Per quale motivo, quindi, ci troviamo a discutere del governo di Podgorica legato alla Belt and Road Initiative? Le ragioni si possono trovare qualche anno addietro: nel 2006, nei mesi prima del referendum che rese il Montenegro indipendente dalla Serbia, nel dibattito politico spuntò l’idea di una autostrada che connettesse il porto di Bar al confine con la Serbia, ovvero le due estremità del Paese. Per uno Stato così poco sviluppato dal punto di vista infrastrutturale si trattava di una operazione molto ambiziosa e, forse, più realisticamente, irrealizzabile economicamente. Tra il 2006 e il 2014 ci furono numerosi tentativi nel procedere con la costruzione della autostrada e ciascuno di essi si rivelò fallimentare. Quest’opera divenne non più una esigenza strutturale ma una battaglia ideologica; rappresentava l’idea di sovranità e unione nazionale montenegrina.
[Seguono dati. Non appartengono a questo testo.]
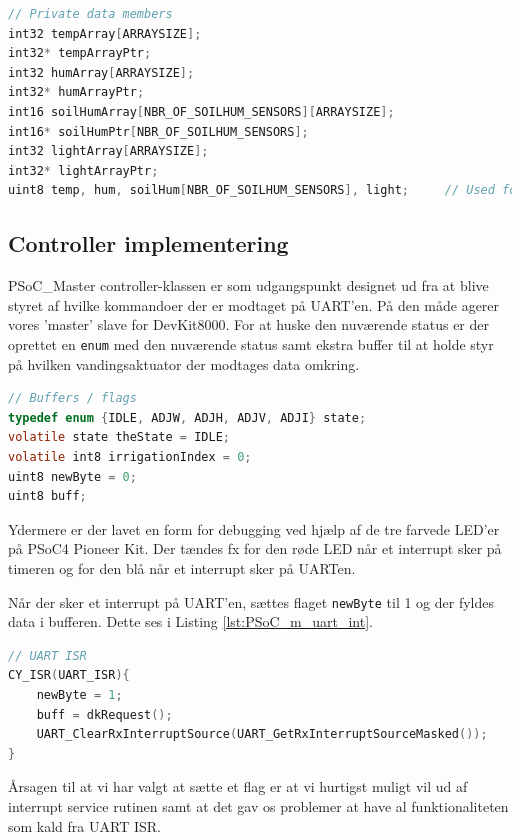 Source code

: \begin{lstlisting}[language=C, label=lst:DSP_decl, caption=Deklaration af arrays og pointers]
// Private data members
int32 tempArray[ARRAYSIZE];
int32* tempArrayPtr;
int32 humArray[ARRAYSIZE];
int32* humArrayPtr;
int16 soilHumArray[NBR_OF_SOILHUM_SENSORS][ARRAYSIZE];
int16* soilHumPtr[NBR_OF_SOILHUM_SENSORS];
int32 lightArray[ARRAYSIZE];
int32* lightArrayPtr;
uint8 temp, hum, soilHum[NBR_OF_SOILHUM_SENSORS], light;     // Used for storing the newest value
\end{lstlisting}



\subsection{Controller implementering}

PSoC\_Master controller-klassen er som udgangspunkt designet ud fra at blive styret af hvilke kommandoer der er modtaget på UART'en. På den måde agerer vores 'master' slave for DevKit8000. 
For at huske den nuværende status er der oprettet en \texttt{enum} med den nuværende status samt ekstra buffer til at holde styr på hvilken vandingsaktuator der modtages data omkring.

\begin{lstlisting}[language=C, label=lst:PSoC_m_dec, caption=Deklaration af buffers og flag.]
// Buffers / flags
typedef enum {IDLE, ADJW, ADJH, ADJV, ADJI} state;
volatile state theState = IDLE;
volatile int8 irrigationIndex = 0;
uint8 newByte = 0;
uint8 buff;
\end{lstlisting}

Ydermere er der lavet en form for debugging ved hjælp af de tre farvede LED'er på PSoC4 Pioneer Kit. Der tændes fx for den røde LED når et interrupt sker på timeren og for den blå når et interrupt sker på UARTen.

Når der sker et interrupt på UART'en, sættes flaget \texttt{newByte} til 1 og der fyldes data i bufferen. Dette ses i Listing \ref{lst:PSoC_m_uart_int}.

\begin{lstlisting}[language=C, label=lst:PSoC_m_uart_int, caption=ISR for UART.]
// UART ISR
CY_ISR(UART_ISR){
    newByte = 1;
    buff = dkRequest();
    UART_ClearRxInterruptSource(UART_GetRxInterruptSourceMasked());     // Clear interrupt flag
}
\end{lstlisting}

Årsagen til at vi har valgt at sætte et flag er at vi hurtigst muligt vil ud af interrupt service rutinen samt at det gav os problemer at have al funktionaliteten som kald fra UART ISR.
Fu proprio nel 2014 che la Cina venne in “soccorso” del piccolo Paese balcanico: venne garantito, all’interno del progetto della Nuova Via della Seta, un prestito di 1,59 miliardi di dollari, con un tasso d’interesse del 2% (una cifra del tutto insostenibile agli occhi di tutti, basti pensare che oggi il debito pubblico montenegrino ammonta a 3,66 miliardi di euro). Una delle condizioni fondamentali, come da prassi per i progetti della BRI, fu quella della obbligatorietà nel far gestire i lavori da aziende aventi sede nella Repubblica Popolare Cinese.

Per quale motivo quindi possiamo discutere di una trappola cinese ai danni del Montenegro? Innanzitutto, dal punto di vista economico, il prestito si è rivelato un vero suicidio: non solo la somma di denaro prestata con il relativo tasso d’interesse era totalmente insostenibile per le casse montenegrine, ma anche il fatto che i lavori dovessero essere gestiti da compagnie cinesi ha fatto sì che il capitale prestato tornasse in parte alla Cina, rivelandosi doppiamente uno svantaggio per il governo di Podgorica e doppiamente un vantaggio per quello di Pechino. Il problema principale, però, non è la possibile incapacità del Montenegro di ripagare i propri debiti, per non parlare del fatto che i lavori si trovano tutt’oggi in alto mare. Il principale problema, che oserei dire non riguarda solo Podgorica, è che nel momento in cui il Montenegro ha accettato il prestito, ha accettato anche delle importanti condizioni. E una di quelle che risalta maggiormente è la possibile rinuncia alla sovranità su parte del territorio nazionale in caso di impossibilità di ripagare il prestito, con la eventuale procedura d’arbitrato gestita in Cina. Detto in parole povere, la Cina potrebbe aver fatto un grandissimo “gol”, assicurandosi di fatto la sovranità su un territorio all’interno dell’Europa. E non parliamo di Europa come concetto puramente geografico ma sia di Europa come concetto militare, essendo il Montenegro Paese membro della NATO, sia come concetto politico, visto che il Montenegro ha tra i suoi principali partner l’Unione Europea ed è, o forse era, uno dei candidati con le maggiori possibilità di diventare paese membro della UE.

Ed è proprio all’Unione Europea che il Montenegro si è rivolto per chiedere soccorso mentre affoga tra i debiti; tuttavia, pare che nessuna mano verrà tesa per salvare Podgorica.

Quali sono dunque le conclusioni che si possono trarre da questa vicenda? In primis, sembra evidente che la Belt and Road Initiative si stia rivelando una grand strategy decisamente efficiente, perché una eventuale “conquista territoriale” cinese in territorio europeo potrebbe rivelarsi un cambiamento epocale negli equilibri geopolitici eurasiatici e mondiali. Altro fatto lampante è che l’Unione Europea è meno intenzionata ad aiutare i propri alleati balcanici e dell’Est Europa, cosa che potrebbe essere vista come un ridimensionamento geopolitico dell’Unione stessa. Infine, sarebbe il caso che i Paesi, in particolare quelli meno sviluppati, fossero più accorti nel dialogare col Partito Comunista Cinese e in particolare nel contesto della BRI, perché gli investimenti strutturali proposti come vantaggiosi potrebbero trasformarsi rapidamente in trappole mortali.